Since retiring from my last job as NHS hero (well OK, administrator) in 2021 I have been focussing my professional love and affection on the Three Choirs Festival archives and history as a volunteer. With my choral singing background and librarianship and history research degrees it is my dream job.
Recently I have been sorting through and cataloguing the image and photo collection in the Festival office in College Green. Most we have inherited from the collection that Anthony Boden gathered when he was researching his book on the history of the Festival, now known to me as “The Bible”. Most are labelled. Most but not all, and there are some intriguing images of now forgotten rehearsal and concert scenes in various locations in Gloucester, Worcester and Hereford that I am determined to identify one day.
The first such photo was of a group outside a large house that obviously wasn’t Highnam Court, the home of the composer and big supporter of the Festival, Hubert Parry, where such events were held during his lifetime. The clothes suggested to me an Edwardian date, but there were no other clues. I decided to post a copy of the photo and send out an appeal on Twitter. This was taken up and retweeted by the Heritage Hub. Various suggestions were made but no one could identify the large house in the background of the photograph.
A couple of days later though, when I was reading through about the 1922 Festival in the official “Annals” for another piece of research I am doing, I spotted that it mentioned that the death of Sir Hubert Parry in 1918 “was also felt in the lack of his usual Wednesday afternoon tea party at Highnam Court and the void was filled by the Mayor (Mr J G Roberts) who entertained the chorus singers and players at Rikenel, a rustic pastoral play being given”. I looked again at the photo and thought it could conceivably be Rikenel.
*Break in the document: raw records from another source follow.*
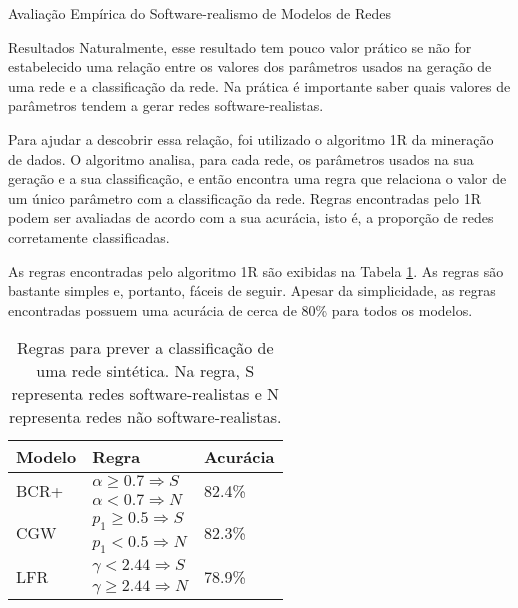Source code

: \begin{section}{Avaliação Empírica do Software-realismo de Modelos de Redes}
\begin{subsection}{Resultados}
Naturalmente, esse resultado tem pouco valor prático se não for estabelecido uma relação entre os valores dos parâmetros usados na geração de uma rede e a classificação da rede. Na prática é importante saber quais valores de parâmetros tendem a gerar redes software-realistas.

Para ajudar a descobrir essa relação, foi utilizado o algoritmo 1R \cite{OneR} da mineração de dados. O algoritmo analisa, para cada rede, os parâmetros usados na sua geração e a sua classificação, e então encontra uma regra que relaciona o valor de um único parâmetro com a classificação da rede. Regras encontradas pelo 1R podem ser avaliadas de acordo com a sua acurácia, isto é, a proporção de redes corretamente classificadas.

As regras encontradas pelo algoritmo 1R são exibidas na Tabela \ref{tab:rules}. As regras são bastante simples e, portanto, fáceis de seguir. Apesar da simplicidade, as regras encontradas possuem uma acurácia de cerca de 80\% para todos os modelos.

\begin{table}
\caption{Regras para prever a classificação de uma rede sintética. Na regra, S representa redes software-realistas e N representa redes não software-realistas.}
\centering
\begin{tabular}{|l|l|l|}
\hline
Modelo & Regra & Acurácia \\
\hline 
\hline
\multirow{2}{*}{BCR+}
     & $\alpha \ge 0.7 \Rightarrow S$ & \multirow{2}{*}{82.4\%}  \\ 
     & $\alpha < 0.7 \Rightarrow N$ & \\ 
\hline
\multirow{2}{*}{CGW}
     & $p_1 \ge 0.5 \Rightarrow S$ & \multirow{2}{*}{82.3\%} \\  
     & $p_1 < 0.5 \Rightarrow N$ & \\  
\hline
\multirow{2}{*}{LFR}   
     & $\gamma < 2.44 \Rightarrow S$ & \multirow{2}{*}{78.9\%} \\ 
     & $\gamma \ge 2.44 \Rightarrow N$ & \\ 
\hline
\end{tabular}
\label{tab:rules}
\end{table}

\end{subsection}

\end{section}


 
% 
% 
% 
% 
% 
% 
% 
% 
% 
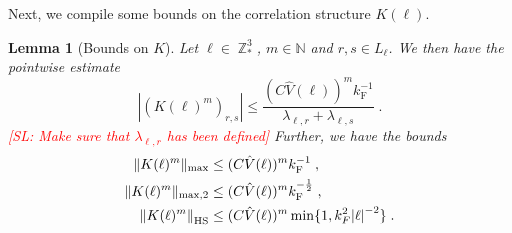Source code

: \documentclass[sn-mathphys, Numbered ,a4paper]{sn-jnl}%
\DeclareMathOperator{\Z}{\mathbb{Z}}
\newcommand{\F}{\mathrm{F}}
\theoremstyle{plain}
\newtheorem{lemma}[theorem]{Lemma}
\theoremstyle{definition}
\theoremstyle{remark}
\theoremstyle{plain}
\theoremstyle{definition}
\theoremstyle{remark}
\begin{document}
Next, we compile some bounds on the correlation structure $ K(\ell) $.
\begin{lemma}[Bounds on $ K $]
	Let $ \ell \in \Z^3_* $, $ m \in \mathbb{N} $ and $ r,s \in L_\ell $. We then have the pointwise estimate
	\begin{equation} \label{eq:K_element_bounds}
		|(K(\ell)^m)_{r,s}|
		\le \frac{(C \hat{V}(\ell))^m k_{\F}^{-1}}{\lambda_{\ell,r} + \lambda_{\ell,s}} \;.
	\end{equation}
\textcolor{red}{[SL: Make sure that $ \lambda_{\ell,r} $ has been defined]} Further, we have the bounds
\begin{equation} \label{eq:K_max_bounds}
\begin{aligned}
	\Vert K(\ell)^m \Vert_{\mathrm{max}}
	&\le (C \hat{V}(\ell))^m k_{\F}^{-1} \;, \\
	\Vert K(\ell)^m \Vert_{\mathrm{max},2}
	&\le (C \hat{V}(\ell))^m k_{\F}^{-\frac 12} \;, \\
	\norm{K(\ell)^m}_{\mathrm{HS}}
	&\le (C \hat{V}(\ell))^m \min\{1,k^2_F\abs{\ell}^{-2}\} \;.
\end{aligned}   
\end{equation}
\end{lemma}
\end{document}
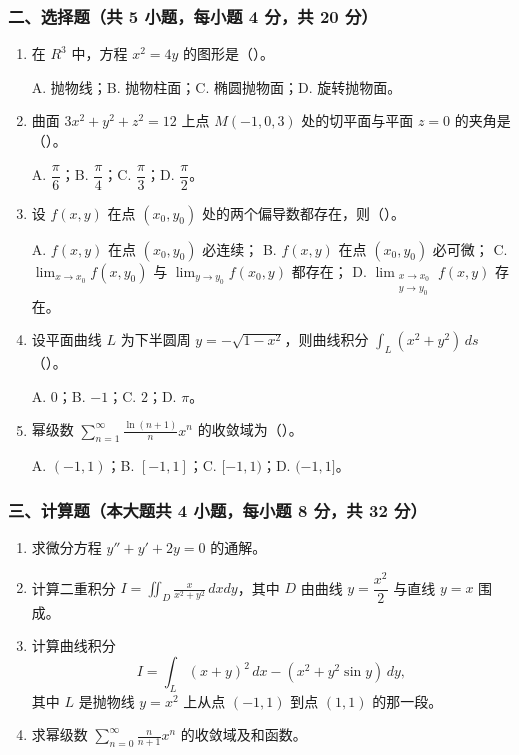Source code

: \subsubsection*{二、选择题（共 5 小题，每小题 4 分，共 20 分）}
\begin{enumerate}
  \item 在 $R^3$ 中，方程 $x^2=4y$ 的图形是（\quad）。

  A. 抛物线；\quad B. 抛物柱面；\quad C. 椭圆抛物面；\quad D. 旋转抛物面。

  \item 曲面 $3x^2+y^2+z^2=12$ 上点 $M(-1,0,3)$ 处的切平面与平面 $z=0$ 的夹角是（\quad）。

  A. $\dfrac{\pi}{6}$；\quad B. $\dfrac{\pi}{4}$；\quad C. $\dfrac{\pi}{3}$；\quad D. $\dfrac{\pi}{2}$。

  \item 设 $f(x,y)$ 在点 $(x_0,y_0)$ 处的两个偏导数都存在，则（\quad）。

  A. $f(x,y)$ 在点 $(x_0,y_0)$ 必连续；\quad
  B. $f(x,y)$ 在点 $(x_0,y_0)$ 必可微；\quad
  C. $\displaystyle\lim_{x\to x_0}f(x,y_0)$ 与 $\displaystyle\lim_{y\to y_0}f(x_0,y)$ 都存在；\quad
  D. $\displaystyle\lim_{\substack{x\to x_0\\y\to y_0}}f(x,y)$ 存在。

  \item 设平面曲线 $L$ 为下半圆周 $y=-\sqrt{1-x^2}$，则曲线积分 $\displaystyle\int_L(x^2+y^2)\,ds$（\quad）。

  A. $0$；\quad B. $-1$；\quad C. $2$；\quad D. $\pi$。

  \item 幂级数 $\displaystyle\sum_{n=1}^{\infty}\frac{\ln(n+1)}{n}x^n$ 的收敛域为（\quad）。

  A. $(-1,1)$；\quad B. $[-1,1]$；\quad C. $[-1,1)$；\quad D. $(-1,1]$。
\end{enumerate}

\subsubsection*{三、计算题（本大题共 4 小题，每小题 8 分，共 32 分）}
\begin{enumerate}
  \item 求微分方程 $y''+y'+2y=0$ 的通解。
  \item 计算二重积分 $\displaystyle I=\iint_D\frac{x}{x^2+y^2}\,dxdy$，其中 $D$ 由曲线 $y=\dfrac{x^2}{2}$ 与直线 $y=x$ 围成。
  \item 计算曲线积分
  \[
  I=\int_L (x+y)^2\,dx-(x^2+y^2\sin y)\,dy,
  \]
  其中 $L$ 是抛物线 $y=x^2$ 上从点 $(-1,1)$ 到点 $(1,1)$ 的那一段。
  \item 求幂级数 $\displaystyle\sum_{n=0}^{\infty}\frac{n}{n+1}x^n$ 的收敛域及和函数。
\end{enumerate}

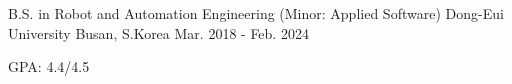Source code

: \begin{cventries}
    \cventry
    {B.S. in Robot and Automation Engineering (Minor: Applied Software)} %
    {{Dong-Eui University}
    } %
    {Busan, S.Korea} %
    {Mar. 2018 - Feb. 2024} %
    {
      \begin{cvitems} %
      \item{GPA: 4.4/4.5}
      \end{cvitems}
    }


\end{cventries}
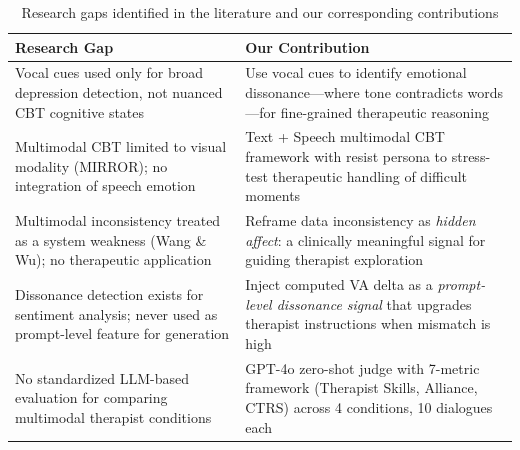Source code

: \begin{table}[hbt!]
\caption{Research gaps identified in the literature and our corresponding contributions}
\begin{tabular}{p{3.5cm}p{5.5cm}}
\hline
\textbf{Research Gap} & \textbf{Our Contribution} \\ \hline
Vocal cues used only for broad depression detection, not nuanced CBT cognitive states
    & Use vocal cues to identify emotional dissonance---where tone contradicts words---for fine-grained therapeutic reasoning \\ \hline
Multimodal CBT limited to visual modality (MIRROR); no integration of speech emotion
    & Text + Speech multimodal CBT framework with resist persona to stress-test therapeutic handling of difficult moments \\ \hline
Multimodal inconsistency treated as a system weakness (Wang \& Wu); no therapeutic application
    & Reframe data inconsistency as \emph{hidden affect}: a clinically meaningful signal for guiding therapist exploration \\ \hline
Dissonance detection exists for sentiment analysis; never used as prompt-level feature for generation
    & Inject computed VA delta as a \emph{prompt-level dissonance signal} that upgrades therapist instructions when mismatch is high \\ \hline
No standardized LLM-based evaluation for comparing multimodal therapist conditions
    & GPT-4o zero-shot judge with 7-metric framework (Therapist Skills, Alliance, CTRS) across 4 conditions, 10 dialogues each \\ \hline
\end{tabular}
\label{tab:research-gaps}
\end{table}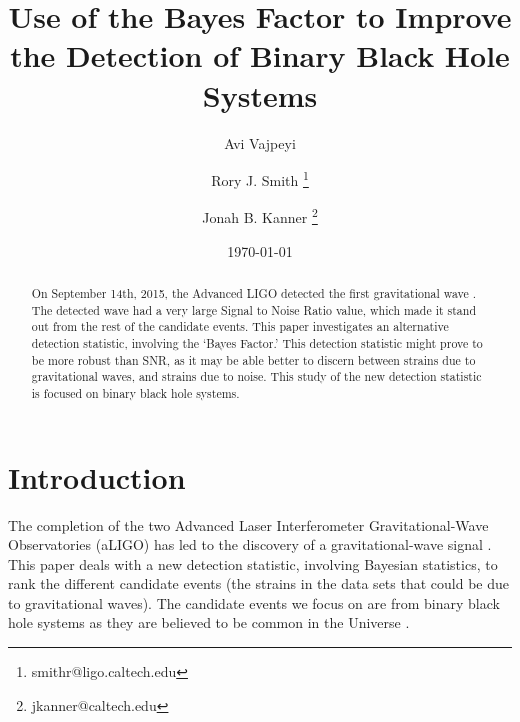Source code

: \documentclass{article}
\title{Use of the Bayes Factor to Improve the Detection of Binary Black Hole Systems} %
\author[1]{Avi Vajpeyi }
\author[2]{Rory J. Smith \thanks{smith\textunderscore r@ligo.caltech.edu}}
\author[2]{Jonah B. Kanner \thanks{jkanner@caltech.edu}}
\affil[1]{The College of Wooster, Wooster, OH 44691, USA}
\affil[2]{LIGO Laboratory, California Institute of Technology, Pasadena, CA 91125, USA}
\date{\today} %
\begin{document}
\maketitle %






 \begin{abstract}
On September 14th, 2015, the Advanced LIGO detected the first gravitational wave \cite{DetectionPaper}. The detected wave had a very large Signal to Noise Ratio value, which made it stand out from the rest of the candidate events. This paper investigates an alternative detection statistic, involving the `Bayes Factor.' This detection statistic might prove to be more robust than SNR, as it may be able better to discern between strains due to gravitational waves, and strains due to noise. This study of the new detection statistic is focused on binary black hole systems. 


\end{abstract}  





\section{Introduction}

\indent The completion of the two Advanced Laser Interferometer Gravitational-Wave Observatories (aLIGO) has led to the discovery of a gravitational-wave signal \cite{DetectionPaper}. This paper deals with a new detection statistic, involving Bayesian statistics, to rank the different candidate events (the strains in the data sets that could be due to gravitational waves). The candidate events we focus on are from binary black hole systems as they are believed to be common in the Universe \cite{NumDetections}.\\
\end{document}
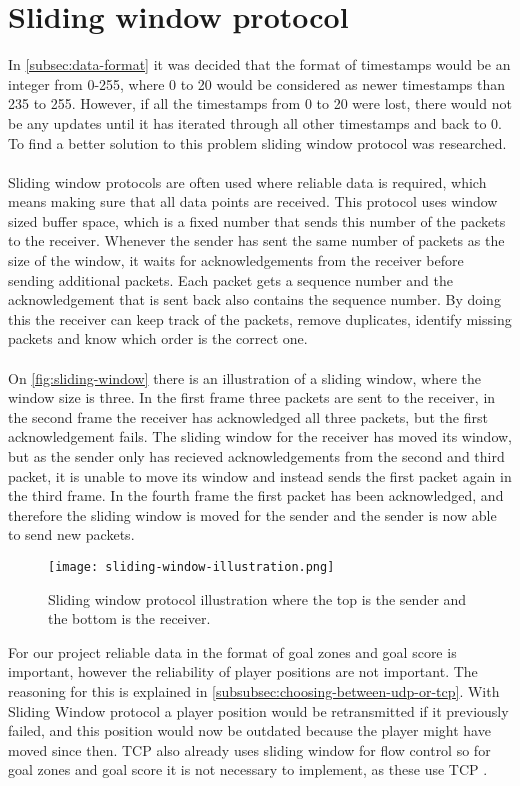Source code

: \section{Sliding window protocol}
In \autoref{subsec:data-format} it was decided that the format of timestamps would be an integer from 0-255, where 0 to 20 would be considered as newer timestamps than 235 to 255.
However, if all the timestamps from 0 to 20 were lost, there would not be any updates until it has iterated through all other timestamps and back to 0.
To find a better solution to this problem sliding window protocol was researched.
\\\\
Sliding window protocols are often used where reliable data is required, which means making sure that all data points are received.
This protocol uses window sized buffer space, which is a fixed number that sends this number of the packets to the receiver.
Whenever the sender has sent the same number of packets as the size of the window, it waits for acknowledgements from the receiver before sending additional packets.
Each packet gets a sequence number and the acknowledgement that is sent back also contains the sequence number.
By doing this the receiver can keep track of the packets, remove duplicates, identify missing packets and know which order is the correct one.
\\\\
On \autoref{fig:sliding-window} there is an illustration of a sliding window, where the window size is three.
In the first frame three packets are sent to the receiver, in the second frame the receiver has acknowledged all three packets, but the first acknowledgement fails.
The sliding window for the receiver has moved its window, but as the sender only has recieved acknowledgements from the second and third packet, it is unable to move its window and instead sends the first packet again in the third frame.
In the fourth frame the first packet has been acknowledged, and therefore the sliding window is moved for the sender and the sender is now able to send new packets.
\begin{figure}[H]
    \centering
    \texttt{[image: sliding-window-illustration.png]}
    \caption{Sliding window protocol illustration where the top is the sender and the bottom is the receiver.}
    \label{fig:sliding-window}
\end{figure}
\noindent
For our project reliable data in the format of goal zones and goal score is important, however the reliability of player positions are not important.
The reasoning for this is explained in \autoref{subsubsec:choosing-between-udp-or-tcp}.
With Sliding Window protocol a player position would be retransmitted if it previously failed, and this position would now be outdated because the player might have moved since then.
TCP also already uses sliding window for flow control so for goal zones and goal score it is not necessary to implement, as these use TCP \cite{ibm:sliding-window}.
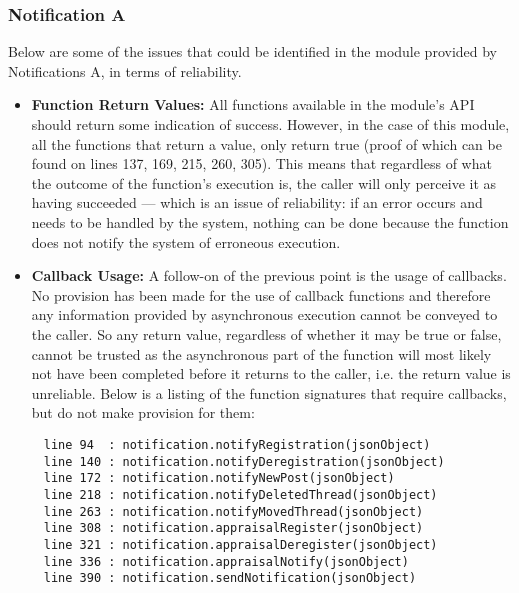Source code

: 
\subsubsection*{Notification A}
Below are some of the issues that could be identified in the module provided by Notifications A, in terms of reliability.
\begin{itemize}
    \item \textbf{Function Return Values:}\newline
     All functions available in the module's API should return some indication of success.
     However, in the case of this module, all the functions that return a value, only return true (proof of which can be found on lines 137, 169, 215, 260, 305). This means that 
     regardless of what the outcome of the function's execution is, the caller will only perceive it as 
     having succeeded --- which is an issue of reliability: if an error occurs and needs to be handled by the system, 
     nothing can be done because the function does not notify the system of erroneous execution.
     \item \textbf{Callback Usage:}\newline
     A follow-on of the previous point is the usage of callbacks.
     No provision has been made for the use of callback functions and therefore any 
     information provided by asynchronous execution cannot be conveyed to the caller. So any return value, regardless of whether it may be true or false, cannot be trusted as the asynchronous part of the function will most likely not have been completed before it returns to the caller, i.e. the return value is unreliable.\newline
     Below is a listing of the function signatures that require callbacks, but do not make provision for them:
\end{itemize}
\begin{lstlisting}
     line 94  : notification.notifyRegistration(jsonObject)
     line 140 : notification.notifyDeregistration(jsonObject)
     line 172 : notification.notifyNewPost(jsonObject)
     line 218 : notification.notifyDeletedThread(jsonObject)
     line 263 : notification.notifyMovedThread(jsonObject)
     line 308 : notification.appraisalRegister(jsonObject)
     line 321 : notification.appraisalDeregister(jsonObject)
     line 336 : notification.appraisalNotify(jsonObject)
     line 390 : notification.sendNotification(jsonObject)
\end{lstlisting}
   
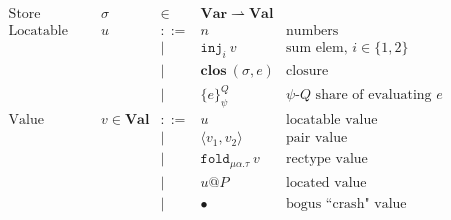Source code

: \documentclass[10pt]{article}
\makeatletter
\newcommand{\kw}[1]{\ensuremath{\mathtt{#1}}}
\newcommand{\trec}[2]{\ensuremath{\mu {#1}.{#2}}}
\newcommand{\ebinop}[2]{\ensuremath{{#1}~\oplus~{#2}}}
\newcommand{\elet}[3]{\ensuremath{\kw{let}~#1\, =\, #2~\kw{in}\;{#3}}}
\newcommand{\ereveal}[4]{\ensuremath{\kw{reveal}^{#1}_{#4}~{#2}~{#3}}}
\newcommand{\econd}[3]{\ensuremath{\kw{match}~{#1}~\kw{with}~x.{#2} \diamond {#3}}}
\newcommand{\emux}[3]{\ensuremath{\kw{mux}~{#1}~\kw{?}~{#2}~\kw{:}~{#3}}}
\newcommand{\eshare}[4]{\ensuremath{\kw{share}^{#2}_{#1}~{#3}~{#4}}}
\newcommand{\einj}[2]{\ensuremath{\kw{inj}_{#1}~{#2}}}
\newcommand{\epair}[2]{\ensuremath{\langle {#1}, {#2} \rangle}}
\newcommand{\eproj}[2]{\ensuremath{\kw{\#}}_{#1}~{#2}}
\newcommand{\eapp}[2]{\ensuremath{{#1}~{#2}}}
\newcommand{\efold}[2]{\ensuremath{\kw{fold}_{#1}~{#2}}}
\newcommand{\eunfold}[1]{\ensuremath{\kw{unfold}~{#1}}}
\newcommand{\vshare}[3]{\ensuremath{\{{#3}\}^{#1}_{#2}}}
\newcommand{\vloc}[2]{\ensuremath{{#1}\kw{@}{#2}}}
\newcommand{\vclos}[2]{\ensuremath{\mathbf{clos}~({#1},{#2})}}
\newcommand{\vcrash}{\ensuremath{\bullet}}
\newcommand{\env}{\ensuremath{\sigma}}
\newcommand{\ctxt}{\ensuremath{\mathcal{E}}}
\makeatother
\begin{document}
\begin{figure}
  \[\begin{array}{rlcll}
      \text{Store} & \sigma & \in & \mathbf{Var} \rightharpoonup \mathbf{Val}\\
      \text{Locatable value} & u & ::=  & n & \text{numbers} \\
                             && \mid & \einj{i}{v} & \text{sum elem, }i \in \{1,2\}\\
                             && \mid & \vclos{\env}{e}  & \text{closure} \\
                             && \mid & \vshare{Q}{\psi}{e} & \text{$\psi$-$Q$ share of evaluating $e$} \\
      \text{Value} & v  \in \mathbf{Val} & ::=  & u & \text{locatable value}\\
                       && \mid & \epair{v_1}{v_2} & \text{pair value}\\
                       && \mid & \efold{\trec{\alpha}{\tau}}{v} & \text{rectype value}\\
                   && \mid & \vloc{u}{P} & \text{located value}\\
                   && \mid & \vcrash & \text{bogus ``crash" value}\\
    \end{array}
  \]


\end{figure}
\end{document}
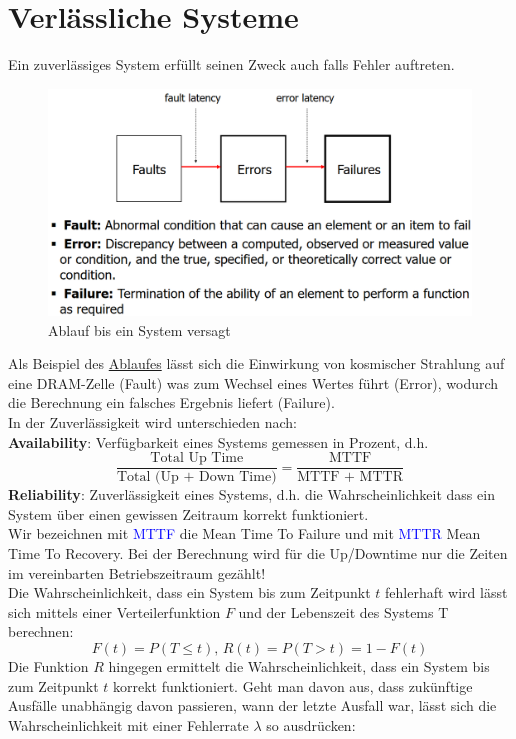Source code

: \documentclass[a4paper,12pt,leqno]{article}
\newcommand{\blue}[1]{\textcolor{blue}{#1}}
\begin{document}
\section{Verlässliche Systeme}
Ein zuverlässiges System erfüllt seinen Zweck auch falls Fehler auftreten.
\begin{figure}
\centering
\includegraphics[scale=0.4]{Grafiken/AblaufZumVersagen.png}
\caption{Ablauf bis ein System versagt}
\label{Image:Versagensplan}
\end{figure}
Als Beispiel des \hyperref[Image:Versagensplan]{Ablaufes} lässt sich die Einwirkung von kosmischer Strahlung auf eine DRAM-Zelle (Fault) was zum Wechsel eines Wertes führt (Error), wodurch die Berechnung ein falsches Ergebnis liefert (Failure).\\
In der Zuverlässigkeit wird unterschieden nach:\\
\textbf{Availability}: Verfügbarkeit eines Systems gemessen in Prozent, d.h. 
$$\frac{\textrm{Total Up Time}}{\textrm{Total (Up + Down Time)}}=\frac{\textrm{MTTF}}{\textrm{MTTF + MTTR}}$$
\textbf{Reliability}: Zuverlässigkeit eines Systems, d.h. die Wahrscheinlichkeit dass ein System über einen gewissen Zeitraum korrekt funktioniert.\\
Wir bezeichnen mit \blue{MTTF} die Mean Time To Failure und mit \blue{MTTR} Mean Time To Recovery. Bei der Berechnung wird für die Up/Downtime nur die Zeiten im vereinbarten Betriebszeitraum gezählt!\\
Die Wahrscheinlichkeit, dass ein System bis zum Zeitpunkt $t$ fehlerhaft wird lässt sich mittels einer Verteilerfunktion $F$ und der Lebenszeit des Systems T berechnen:
$$F(t)=P(T\leq t)\textrm{, } R(t)=P(T>t)=1-F(t)$$
Die Funktion $R$ hingegen ermittelt die Wahrscheinlichkeit, dass ein System bis zum Zeitpunkt $t$ korrekt funktioniert.
Geht man davon aus, dass zukünftige Ausfälle unabhängig davon passieren, wann der letzte Ausfall war, lässt sich die Wahrscheinlichkeit mit einer Fehlerrate $\lambda$ so ausdrücken:\\
\end{document}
I tweeted it again and then I searched Heritage Hub catalogue.
I then contacted Ally [McConnell] directly. She went for a run nearby, took photos of Rikenel as it now is and also looked and also searched books of old photos. We both checked the comparison maps on Know Your Place [www.kypwest.org.uk]. I also checked out and took photos of Rikenel during my volunteering day in the office. I was still not massively hopeful so I sent a copy to Tony Boden. He rang back and suggested the then garden of the King’s School headmaster or, less likely, Hartpury House. I tweeted the photo again and also contacted the King’s School. Their reply was that it definitely wasn’t there!
So it was down to Hartpury House, now Hartpury University. I checked the University website and the photo of the original building looked hopeful. In the meantime Hartpury House was indeed confirmed as the location by Nick Kingsley (formerly county archivist for Gloucestershire, and author of “Country Houses of Gloucestershire”). He also ran a search on the British Newspaper Archive which identified the occasion as being a garden party for the chorus and orchestra hosted by Mrs Gwynne Holford in 1925. I rang Tony Boden again and he remembered that he had found out that Mrs Holford thought a lot of herself and thought she knew a lot about music. This led to her having a slight contretemps with a famous singer of the day, Heddle Nash.
So the mystery was solved! Now for the next picture, and also researching whether anyone took up the challenge of hosting the chorus and orchestra during the 1928 Festival.
Thank you to John Chandler and Nick Kingsley for their help with this.